**Data listing**
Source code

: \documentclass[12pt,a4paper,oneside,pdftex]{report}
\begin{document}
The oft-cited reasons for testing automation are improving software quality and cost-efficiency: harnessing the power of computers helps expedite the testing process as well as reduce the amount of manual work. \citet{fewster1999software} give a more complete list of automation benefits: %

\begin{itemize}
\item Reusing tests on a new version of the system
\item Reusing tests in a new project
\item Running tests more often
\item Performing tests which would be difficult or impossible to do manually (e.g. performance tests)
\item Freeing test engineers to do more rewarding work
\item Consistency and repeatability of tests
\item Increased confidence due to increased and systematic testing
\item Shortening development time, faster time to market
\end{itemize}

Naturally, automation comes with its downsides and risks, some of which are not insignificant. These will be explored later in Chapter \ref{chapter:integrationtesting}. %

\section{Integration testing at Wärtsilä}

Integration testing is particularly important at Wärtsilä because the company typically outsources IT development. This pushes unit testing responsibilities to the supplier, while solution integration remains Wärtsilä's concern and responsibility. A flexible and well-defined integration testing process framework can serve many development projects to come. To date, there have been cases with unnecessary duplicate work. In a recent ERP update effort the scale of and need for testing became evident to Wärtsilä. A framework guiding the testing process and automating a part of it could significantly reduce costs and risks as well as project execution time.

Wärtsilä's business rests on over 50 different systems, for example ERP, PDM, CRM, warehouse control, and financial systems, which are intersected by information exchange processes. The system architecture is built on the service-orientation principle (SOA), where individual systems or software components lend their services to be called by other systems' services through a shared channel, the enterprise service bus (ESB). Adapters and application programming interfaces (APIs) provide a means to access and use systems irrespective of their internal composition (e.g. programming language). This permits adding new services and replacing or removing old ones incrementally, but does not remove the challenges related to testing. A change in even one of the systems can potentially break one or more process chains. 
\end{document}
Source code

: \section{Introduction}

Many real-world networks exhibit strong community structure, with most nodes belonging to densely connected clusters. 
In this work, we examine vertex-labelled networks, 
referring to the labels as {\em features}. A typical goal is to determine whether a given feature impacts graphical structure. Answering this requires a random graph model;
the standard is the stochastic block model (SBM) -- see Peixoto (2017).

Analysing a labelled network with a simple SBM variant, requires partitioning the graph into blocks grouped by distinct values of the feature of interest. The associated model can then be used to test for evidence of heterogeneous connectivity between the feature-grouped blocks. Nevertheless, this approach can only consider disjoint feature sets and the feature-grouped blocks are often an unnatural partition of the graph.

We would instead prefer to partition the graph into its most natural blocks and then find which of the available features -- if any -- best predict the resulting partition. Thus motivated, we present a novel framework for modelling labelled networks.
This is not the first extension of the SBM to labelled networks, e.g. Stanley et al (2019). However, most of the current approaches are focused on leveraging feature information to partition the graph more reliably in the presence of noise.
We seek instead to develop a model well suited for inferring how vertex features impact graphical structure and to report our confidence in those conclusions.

**Exercise brief**
All the lines that hold the word "section" must appear in the answer, copied from the records.

**Result of the exercise**
\section{Integration testing at Wärtsilä}
: \section{Introduction}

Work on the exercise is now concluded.